• Work item
From the records below, output exactly the lines running from the line containing "- has-part:: [[Physical" through the line containing "- requires:: [[Layering", and no others.

---

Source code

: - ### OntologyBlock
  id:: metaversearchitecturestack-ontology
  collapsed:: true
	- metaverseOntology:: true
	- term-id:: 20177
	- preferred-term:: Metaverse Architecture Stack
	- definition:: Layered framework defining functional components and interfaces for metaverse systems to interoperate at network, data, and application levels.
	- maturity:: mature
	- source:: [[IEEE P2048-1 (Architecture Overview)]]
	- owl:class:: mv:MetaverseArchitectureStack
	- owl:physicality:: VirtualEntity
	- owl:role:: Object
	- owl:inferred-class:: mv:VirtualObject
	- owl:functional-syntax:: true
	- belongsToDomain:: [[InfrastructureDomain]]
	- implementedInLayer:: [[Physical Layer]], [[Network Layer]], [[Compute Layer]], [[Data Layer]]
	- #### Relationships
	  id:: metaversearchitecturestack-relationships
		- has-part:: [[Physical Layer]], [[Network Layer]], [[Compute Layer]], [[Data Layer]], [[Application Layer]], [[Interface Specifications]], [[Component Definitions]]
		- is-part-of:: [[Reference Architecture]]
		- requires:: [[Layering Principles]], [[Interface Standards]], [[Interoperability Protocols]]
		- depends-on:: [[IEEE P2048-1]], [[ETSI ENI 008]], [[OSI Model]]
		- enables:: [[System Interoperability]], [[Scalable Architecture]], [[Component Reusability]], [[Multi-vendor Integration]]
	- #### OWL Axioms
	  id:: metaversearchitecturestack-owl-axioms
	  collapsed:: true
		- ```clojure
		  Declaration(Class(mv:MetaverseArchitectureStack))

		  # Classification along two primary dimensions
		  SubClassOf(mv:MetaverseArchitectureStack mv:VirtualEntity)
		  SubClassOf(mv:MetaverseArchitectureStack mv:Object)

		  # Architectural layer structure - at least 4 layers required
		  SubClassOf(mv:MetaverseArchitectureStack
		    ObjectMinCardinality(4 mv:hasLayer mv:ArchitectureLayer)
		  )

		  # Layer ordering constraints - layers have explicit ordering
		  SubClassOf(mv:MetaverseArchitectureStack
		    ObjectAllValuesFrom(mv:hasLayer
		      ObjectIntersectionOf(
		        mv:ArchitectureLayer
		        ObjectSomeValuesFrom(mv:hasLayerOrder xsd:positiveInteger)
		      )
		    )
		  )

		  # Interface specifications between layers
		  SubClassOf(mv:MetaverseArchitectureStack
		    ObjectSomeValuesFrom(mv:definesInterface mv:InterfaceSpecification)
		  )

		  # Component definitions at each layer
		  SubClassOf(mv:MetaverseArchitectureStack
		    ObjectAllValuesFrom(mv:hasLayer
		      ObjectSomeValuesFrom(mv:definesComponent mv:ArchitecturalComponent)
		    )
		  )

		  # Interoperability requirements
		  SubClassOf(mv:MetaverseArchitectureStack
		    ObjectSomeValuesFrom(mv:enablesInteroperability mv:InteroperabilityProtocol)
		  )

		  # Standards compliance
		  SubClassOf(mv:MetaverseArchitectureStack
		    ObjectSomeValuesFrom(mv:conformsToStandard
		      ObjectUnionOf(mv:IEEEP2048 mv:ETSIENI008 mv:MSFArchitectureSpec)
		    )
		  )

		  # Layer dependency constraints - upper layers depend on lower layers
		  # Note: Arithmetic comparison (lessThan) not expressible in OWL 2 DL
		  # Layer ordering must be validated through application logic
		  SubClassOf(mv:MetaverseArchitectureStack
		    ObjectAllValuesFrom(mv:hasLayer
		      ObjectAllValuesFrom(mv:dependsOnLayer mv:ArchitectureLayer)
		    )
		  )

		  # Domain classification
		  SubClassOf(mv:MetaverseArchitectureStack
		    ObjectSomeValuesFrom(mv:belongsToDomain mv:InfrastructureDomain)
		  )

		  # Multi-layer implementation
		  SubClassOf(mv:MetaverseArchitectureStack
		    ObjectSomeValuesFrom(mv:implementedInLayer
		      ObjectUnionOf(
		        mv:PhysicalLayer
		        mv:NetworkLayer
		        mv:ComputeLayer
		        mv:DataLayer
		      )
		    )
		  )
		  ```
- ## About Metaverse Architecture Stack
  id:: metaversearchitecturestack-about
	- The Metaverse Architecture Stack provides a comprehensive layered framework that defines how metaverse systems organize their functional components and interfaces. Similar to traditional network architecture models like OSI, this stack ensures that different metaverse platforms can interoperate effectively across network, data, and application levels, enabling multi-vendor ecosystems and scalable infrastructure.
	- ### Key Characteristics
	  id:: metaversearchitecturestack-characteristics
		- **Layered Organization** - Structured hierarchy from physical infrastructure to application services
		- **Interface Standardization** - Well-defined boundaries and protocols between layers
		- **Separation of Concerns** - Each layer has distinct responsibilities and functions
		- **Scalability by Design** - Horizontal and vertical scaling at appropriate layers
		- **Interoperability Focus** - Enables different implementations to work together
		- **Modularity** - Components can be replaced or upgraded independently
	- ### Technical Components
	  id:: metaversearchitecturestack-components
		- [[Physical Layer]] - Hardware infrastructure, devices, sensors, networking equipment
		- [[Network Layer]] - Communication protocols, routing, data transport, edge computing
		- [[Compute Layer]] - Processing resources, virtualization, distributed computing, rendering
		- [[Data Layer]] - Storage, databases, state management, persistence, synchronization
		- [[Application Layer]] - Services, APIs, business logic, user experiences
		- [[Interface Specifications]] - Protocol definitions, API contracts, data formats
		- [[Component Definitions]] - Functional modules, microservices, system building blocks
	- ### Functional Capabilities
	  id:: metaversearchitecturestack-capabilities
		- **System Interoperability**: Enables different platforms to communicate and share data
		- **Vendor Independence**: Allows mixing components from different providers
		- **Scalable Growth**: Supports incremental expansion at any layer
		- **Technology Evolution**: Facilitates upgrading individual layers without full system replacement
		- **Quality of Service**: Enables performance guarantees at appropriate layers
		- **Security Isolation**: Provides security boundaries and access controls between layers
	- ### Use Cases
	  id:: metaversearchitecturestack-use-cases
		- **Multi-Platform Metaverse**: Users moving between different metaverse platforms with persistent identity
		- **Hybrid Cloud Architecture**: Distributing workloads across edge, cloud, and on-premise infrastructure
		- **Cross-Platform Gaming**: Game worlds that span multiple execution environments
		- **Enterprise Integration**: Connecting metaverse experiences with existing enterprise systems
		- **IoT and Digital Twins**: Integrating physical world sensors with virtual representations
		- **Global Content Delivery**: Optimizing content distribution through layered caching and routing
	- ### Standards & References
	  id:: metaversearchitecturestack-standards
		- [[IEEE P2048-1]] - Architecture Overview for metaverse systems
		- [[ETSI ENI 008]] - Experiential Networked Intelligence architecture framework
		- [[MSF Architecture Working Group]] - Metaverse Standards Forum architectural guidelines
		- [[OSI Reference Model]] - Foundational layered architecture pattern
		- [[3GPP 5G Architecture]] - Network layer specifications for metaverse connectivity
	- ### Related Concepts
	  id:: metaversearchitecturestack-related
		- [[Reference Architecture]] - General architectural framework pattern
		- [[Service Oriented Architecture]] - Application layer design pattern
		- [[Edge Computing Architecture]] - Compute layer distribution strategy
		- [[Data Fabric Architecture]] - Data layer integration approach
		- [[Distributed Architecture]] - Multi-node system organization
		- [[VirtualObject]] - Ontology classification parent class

---

• Response below
		- has-part:: [[Physical Layer]], [[Network Layer]], [[Compute Layer]], [[Data Layer]], [[Application Layer]], [[Interface Specifications]], [[Component Definitions]]
		- is-part-of:: [[Reference Architecture]]
		- requires:: [[Layering Principles]], [[Interface Standards]], [[Interoperability Protocols]]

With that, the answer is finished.